Apart from the Cambridge Blue and the historic Eagle, the Wrestlers is Cambridge’s perhaps best known pub. Certainly for visitors to the Abbey Stadium it was the default pre-match pint following the loss of most of the Newmarket Road locals. It seems to have lost that status since the latest “improvements” turned it into a restaurant.
Oddly, until that refurb, the Wrestlers was one of the town’s most authentic boozers. The Charles Wells range would have been considered enticing by most CAMRA branches in the ’90s, with Bombardier and Broadside supplemented by some more interesting guests.
The excellent Thai food was very much an add-on to the pub, and it wasn’t unusual to see a certain famed United manager eating his curry at the bar. Pre-2007, if you called in after 9pm you’d always see a few locals drinking Guinness and Red Stripe at the bar.
Charles Wells saw the potential to boost food sales, with the pool table and brilliant jukebox being stripped out in the ’90s to make space, and then a rather scruffy pub getting an oriental makeover, complete with quotations from Bedford on the walls.
To be fair, the business strategy worked. Wetherspoons apart, this is the only Cambridge pub you will always find packed. Lunchtime office trade and evening post-shopping business keep the kitchen and the handpumps working.
I’ve mentioned before the consistency of Cambridge beer, with even its most marginal outlets able to produce a drinkable pint. Mrs RM tested pints of Directors and a Brains seasonal on Thursday lunchtime, rating them good to very good. I trust her judgement.

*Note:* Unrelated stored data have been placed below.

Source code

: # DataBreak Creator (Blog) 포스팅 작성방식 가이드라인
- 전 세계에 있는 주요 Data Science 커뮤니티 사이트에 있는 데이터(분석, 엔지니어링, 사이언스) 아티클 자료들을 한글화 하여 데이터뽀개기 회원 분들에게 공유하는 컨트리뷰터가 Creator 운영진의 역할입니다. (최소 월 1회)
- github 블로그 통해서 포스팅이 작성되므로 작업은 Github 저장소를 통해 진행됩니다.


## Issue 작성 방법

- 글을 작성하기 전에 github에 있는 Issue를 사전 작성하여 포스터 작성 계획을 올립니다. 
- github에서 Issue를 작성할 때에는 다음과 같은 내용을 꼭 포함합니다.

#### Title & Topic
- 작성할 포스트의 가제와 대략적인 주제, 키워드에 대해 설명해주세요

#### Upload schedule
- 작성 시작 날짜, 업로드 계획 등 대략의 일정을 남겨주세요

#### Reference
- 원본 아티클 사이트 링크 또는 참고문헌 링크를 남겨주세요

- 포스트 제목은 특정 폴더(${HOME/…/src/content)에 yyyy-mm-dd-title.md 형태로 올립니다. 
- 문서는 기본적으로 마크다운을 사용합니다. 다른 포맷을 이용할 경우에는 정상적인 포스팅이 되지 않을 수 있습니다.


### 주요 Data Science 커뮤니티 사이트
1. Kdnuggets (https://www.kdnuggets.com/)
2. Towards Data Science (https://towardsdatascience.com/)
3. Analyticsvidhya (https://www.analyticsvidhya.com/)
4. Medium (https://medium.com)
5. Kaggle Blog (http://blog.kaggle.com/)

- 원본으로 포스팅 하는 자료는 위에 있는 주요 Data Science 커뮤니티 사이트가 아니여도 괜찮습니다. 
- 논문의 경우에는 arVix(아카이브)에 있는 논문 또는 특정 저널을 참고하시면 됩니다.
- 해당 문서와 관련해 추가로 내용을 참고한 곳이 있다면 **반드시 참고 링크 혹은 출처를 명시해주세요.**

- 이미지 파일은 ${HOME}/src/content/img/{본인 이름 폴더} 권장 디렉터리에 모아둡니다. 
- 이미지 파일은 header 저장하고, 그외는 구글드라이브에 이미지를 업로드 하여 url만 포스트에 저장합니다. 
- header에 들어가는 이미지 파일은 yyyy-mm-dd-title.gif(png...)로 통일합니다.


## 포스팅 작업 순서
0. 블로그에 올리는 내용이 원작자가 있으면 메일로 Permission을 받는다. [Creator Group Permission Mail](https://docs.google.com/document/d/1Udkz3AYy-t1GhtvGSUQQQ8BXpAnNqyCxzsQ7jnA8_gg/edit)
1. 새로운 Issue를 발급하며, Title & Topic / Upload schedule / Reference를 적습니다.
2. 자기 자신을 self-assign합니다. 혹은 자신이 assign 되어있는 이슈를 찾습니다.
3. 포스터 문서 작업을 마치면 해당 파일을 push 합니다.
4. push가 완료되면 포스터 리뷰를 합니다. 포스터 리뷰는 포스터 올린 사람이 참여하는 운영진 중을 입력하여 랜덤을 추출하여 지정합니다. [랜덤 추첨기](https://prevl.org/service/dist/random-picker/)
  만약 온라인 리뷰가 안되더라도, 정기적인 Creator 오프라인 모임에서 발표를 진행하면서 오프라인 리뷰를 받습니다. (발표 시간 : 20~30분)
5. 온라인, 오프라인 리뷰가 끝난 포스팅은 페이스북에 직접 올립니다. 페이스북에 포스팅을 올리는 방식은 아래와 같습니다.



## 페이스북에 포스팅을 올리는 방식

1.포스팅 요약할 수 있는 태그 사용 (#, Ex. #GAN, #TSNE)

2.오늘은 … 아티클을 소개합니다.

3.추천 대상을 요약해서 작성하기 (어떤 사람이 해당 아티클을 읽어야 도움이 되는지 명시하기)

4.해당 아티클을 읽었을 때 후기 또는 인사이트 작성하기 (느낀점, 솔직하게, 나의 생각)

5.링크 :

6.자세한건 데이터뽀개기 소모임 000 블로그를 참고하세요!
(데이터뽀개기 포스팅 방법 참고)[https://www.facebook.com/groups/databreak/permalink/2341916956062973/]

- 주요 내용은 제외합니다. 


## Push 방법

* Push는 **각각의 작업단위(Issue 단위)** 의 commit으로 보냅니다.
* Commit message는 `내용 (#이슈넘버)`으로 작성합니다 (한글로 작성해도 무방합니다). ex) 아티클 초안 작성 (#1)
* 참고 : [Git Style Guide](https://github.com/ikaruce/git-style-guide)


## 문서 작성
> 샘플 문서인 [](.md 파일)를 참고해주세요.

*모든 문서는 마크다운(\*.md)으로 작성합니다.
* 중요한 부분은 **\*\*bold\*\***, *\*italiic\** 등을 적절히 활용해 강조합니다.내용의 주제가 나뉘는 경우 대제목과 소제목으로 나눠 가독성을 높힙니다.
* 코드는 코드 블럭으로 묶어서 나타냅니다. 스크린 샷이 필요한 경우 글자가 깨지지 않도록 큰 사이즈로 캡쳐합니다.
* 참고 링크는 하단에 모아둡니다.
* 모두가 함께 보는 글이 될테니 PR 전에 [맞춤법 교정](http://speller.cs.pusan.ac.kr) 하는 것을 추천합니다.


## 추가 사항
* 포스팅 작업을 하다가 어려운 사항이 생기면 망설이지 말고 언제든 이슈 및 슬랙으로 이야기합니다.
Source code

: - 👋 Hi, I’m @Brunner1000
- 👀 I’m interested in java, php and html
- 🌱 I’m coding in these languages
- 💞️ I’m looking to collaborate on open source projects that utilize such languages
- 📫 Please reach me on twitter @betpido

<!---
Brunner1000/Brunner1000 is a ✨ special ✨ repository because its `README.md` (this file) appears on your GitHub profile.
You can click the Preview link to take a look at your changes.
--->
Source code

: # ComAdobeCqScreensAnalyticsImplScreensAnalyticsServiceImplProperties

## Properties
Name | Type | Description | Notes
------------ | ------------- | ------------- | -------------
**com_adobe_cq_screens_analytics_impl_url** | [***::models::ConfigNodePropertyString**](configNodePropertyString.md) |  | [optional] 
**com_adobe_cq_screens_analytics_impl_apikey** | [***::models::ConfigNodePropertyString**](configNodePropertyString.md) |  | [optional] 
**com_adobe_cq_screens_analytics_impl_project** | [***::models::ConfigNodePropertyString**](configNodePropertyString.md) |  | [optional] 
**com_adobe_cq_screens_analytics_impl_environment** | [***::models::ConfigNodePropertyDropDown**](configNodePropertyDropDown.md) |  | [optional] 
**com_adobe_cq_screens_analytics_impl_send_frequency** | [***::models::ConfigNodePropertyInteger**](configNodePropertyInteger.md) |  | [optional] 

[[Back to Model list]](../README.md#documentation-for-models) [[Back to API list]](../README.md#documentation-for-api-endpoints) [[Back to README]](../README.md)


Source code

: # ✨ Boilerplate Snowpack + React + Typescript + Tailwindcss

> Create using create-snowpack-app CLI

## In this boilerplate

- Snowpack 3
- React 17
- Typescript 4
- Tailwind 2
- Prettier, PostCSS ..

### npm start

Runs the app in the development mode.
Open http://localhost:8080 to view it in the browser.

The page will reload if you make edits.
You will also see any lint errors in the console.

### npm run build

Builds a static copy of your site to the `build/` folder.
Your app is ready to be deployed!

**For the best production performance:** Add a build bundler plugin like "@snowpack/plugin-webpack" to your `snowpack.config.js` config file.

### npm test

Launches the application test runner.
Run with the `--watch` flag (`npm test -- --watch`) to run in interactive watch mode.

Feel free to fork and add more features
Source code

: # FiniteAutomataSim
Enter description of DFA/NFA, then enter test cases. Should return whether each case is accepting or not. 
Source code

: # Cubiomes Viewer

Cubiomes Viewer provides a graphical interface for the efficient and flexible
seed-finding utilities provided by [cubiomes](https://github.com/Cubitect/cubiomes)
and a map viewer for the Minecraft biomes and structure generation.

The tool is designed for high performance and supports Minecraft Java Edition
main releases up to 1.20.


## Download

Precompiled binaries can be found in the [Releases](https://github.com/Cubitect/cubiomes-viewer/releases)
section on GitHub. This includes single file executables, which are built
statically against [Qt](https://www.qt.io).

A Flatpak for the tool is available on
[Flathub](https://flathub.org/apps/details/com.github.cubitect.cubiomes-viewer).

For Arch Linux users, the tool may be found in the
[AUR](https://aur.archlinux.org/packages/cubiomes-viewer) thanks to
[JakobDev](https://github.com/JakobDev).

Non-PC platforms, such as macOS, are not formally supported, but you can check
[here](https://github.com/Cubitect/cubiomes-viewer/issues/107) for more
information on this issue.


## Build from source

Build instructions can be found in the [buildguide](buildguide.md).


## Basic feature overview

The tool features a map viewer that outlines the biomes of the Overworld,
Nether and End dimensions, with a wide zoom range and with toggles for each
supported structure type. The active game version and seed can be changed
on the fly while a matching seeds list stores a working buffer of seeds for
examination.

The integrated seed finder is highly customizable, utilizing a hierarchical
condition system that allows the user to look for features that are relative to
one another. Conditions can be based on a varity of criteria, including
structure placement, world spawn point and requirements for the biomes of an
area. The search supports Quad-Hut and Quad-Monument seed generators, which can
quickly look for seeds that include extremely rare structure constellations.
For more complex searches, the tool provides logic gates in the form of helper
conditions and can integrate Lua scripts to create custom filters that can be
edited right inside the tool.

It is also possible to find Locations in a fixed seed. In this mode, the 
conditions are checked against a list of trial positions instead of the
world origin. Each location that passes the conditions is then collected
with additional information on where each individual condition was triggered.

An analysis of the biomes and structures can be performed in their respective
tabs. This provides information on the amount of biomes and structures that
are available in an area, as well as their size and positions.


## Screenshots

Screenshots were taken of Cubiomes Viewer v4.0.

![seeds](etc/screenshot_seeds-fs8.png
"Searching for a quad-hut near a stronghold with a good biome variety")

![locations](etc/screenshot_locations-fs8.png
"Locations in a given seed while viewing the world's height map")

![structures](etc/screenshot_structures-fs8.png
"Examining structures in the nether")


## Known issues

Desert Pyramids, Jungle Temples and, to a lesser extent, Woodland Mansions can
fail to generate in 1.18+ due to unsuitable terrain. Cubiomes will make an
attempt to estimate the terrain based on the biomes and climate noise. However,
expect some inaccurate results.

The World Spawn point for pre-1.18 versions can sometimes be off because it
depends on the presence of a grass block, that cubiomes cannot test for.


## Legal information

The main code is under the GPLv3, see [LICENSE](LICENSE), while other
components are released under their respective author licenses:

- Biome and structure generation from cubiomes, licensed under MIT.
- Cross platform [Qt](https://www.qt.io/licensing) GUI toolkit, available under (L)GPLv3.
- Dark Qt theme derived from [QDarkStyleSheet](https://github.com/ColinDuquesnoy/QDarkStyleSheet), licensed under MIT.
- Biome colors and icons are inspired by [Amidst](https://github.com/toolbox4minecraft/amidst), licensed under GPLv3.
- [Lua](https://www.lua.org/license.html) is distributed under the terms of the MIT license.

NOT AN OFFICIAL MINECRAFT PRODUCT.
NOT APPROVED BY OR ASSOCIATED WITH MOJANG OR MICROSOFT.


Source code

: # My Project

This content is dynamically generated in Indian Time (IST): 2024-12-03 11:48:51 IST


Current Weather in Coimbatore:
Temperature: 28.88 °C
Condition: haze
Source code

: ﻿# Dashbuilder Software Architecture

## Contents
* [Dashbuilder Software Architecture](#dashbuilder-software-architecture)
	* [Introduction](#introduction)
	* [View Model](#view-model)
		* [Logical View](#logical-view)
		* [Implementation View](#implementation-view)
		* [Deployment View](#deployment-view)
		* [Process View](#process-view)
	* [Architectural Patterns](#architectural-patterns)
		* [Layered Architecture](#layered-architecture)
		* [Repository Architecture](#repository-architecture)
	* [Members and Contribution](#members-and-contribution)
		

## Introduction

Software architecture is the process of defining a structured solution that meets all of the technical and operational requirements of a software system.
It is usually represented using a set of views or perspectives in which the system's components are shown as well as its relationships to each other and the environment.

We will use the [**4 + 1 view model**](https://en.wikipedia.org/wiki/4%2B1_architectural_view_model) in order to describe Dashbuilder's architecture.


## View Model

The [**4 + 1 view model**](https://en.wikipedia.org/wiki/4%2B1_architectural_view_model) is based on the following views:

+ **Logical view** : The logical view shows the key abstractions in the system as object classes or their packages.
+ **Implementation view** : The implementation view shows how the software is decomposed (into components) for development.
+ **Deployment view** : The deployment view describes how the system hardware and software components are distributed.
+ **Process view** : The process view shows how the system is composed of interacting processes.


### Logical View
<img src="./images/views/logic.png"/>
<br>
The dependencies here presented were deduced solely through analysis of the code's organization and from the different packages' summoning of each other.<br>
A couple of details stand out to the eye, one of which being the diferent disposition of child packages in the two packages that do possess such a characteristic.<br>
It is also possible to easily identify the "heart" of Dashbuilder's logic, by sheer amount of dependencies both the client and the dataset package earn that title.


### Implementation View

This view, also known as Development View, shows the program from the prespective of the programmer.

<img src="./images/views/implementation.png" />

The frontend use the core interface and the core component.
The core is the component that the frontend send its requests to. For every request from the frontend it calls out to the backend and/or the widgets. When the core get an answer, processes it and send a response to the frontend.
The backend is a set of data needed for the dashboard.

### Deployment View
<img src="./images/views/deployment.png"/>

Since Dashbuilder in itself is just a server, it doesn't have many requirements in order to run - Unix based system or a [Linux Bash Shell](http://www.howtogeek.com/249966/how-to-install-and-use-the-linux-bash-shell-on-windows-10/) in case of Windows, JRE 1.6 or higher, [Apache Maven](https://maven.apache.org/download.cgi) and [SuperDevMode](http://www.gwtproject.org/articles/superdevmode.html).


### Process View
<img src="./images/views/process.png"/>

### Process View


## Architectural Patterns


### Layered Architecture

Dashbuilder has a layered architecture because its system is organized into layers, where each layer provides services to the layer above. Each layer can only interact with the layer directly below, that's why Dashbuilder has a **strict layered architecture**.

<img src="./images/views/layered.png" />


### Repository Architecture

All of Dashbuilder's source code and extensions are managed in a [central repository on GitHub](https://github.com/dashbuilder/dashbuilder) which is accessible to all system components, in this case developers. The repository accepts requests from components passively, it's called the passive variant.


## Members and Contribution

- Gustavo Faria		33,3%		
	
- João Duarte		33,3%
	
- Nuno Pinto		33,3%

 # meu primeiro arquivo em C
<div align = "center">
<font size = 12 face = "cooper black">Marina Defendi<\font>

The one thing I didn’t see, oddly, on the bar was Bombardier, a beer served here at it’s best in the ’90s. Eagle IPA never convinces, and the Broadside or Hook Norton seemed the most popular among the cask drinkers.
Mrs RM and I rate the Pad Thai at the Wrestlers highly, and this is still one of the best beer and curry combinations anywhere, but not a place for a pint and banter.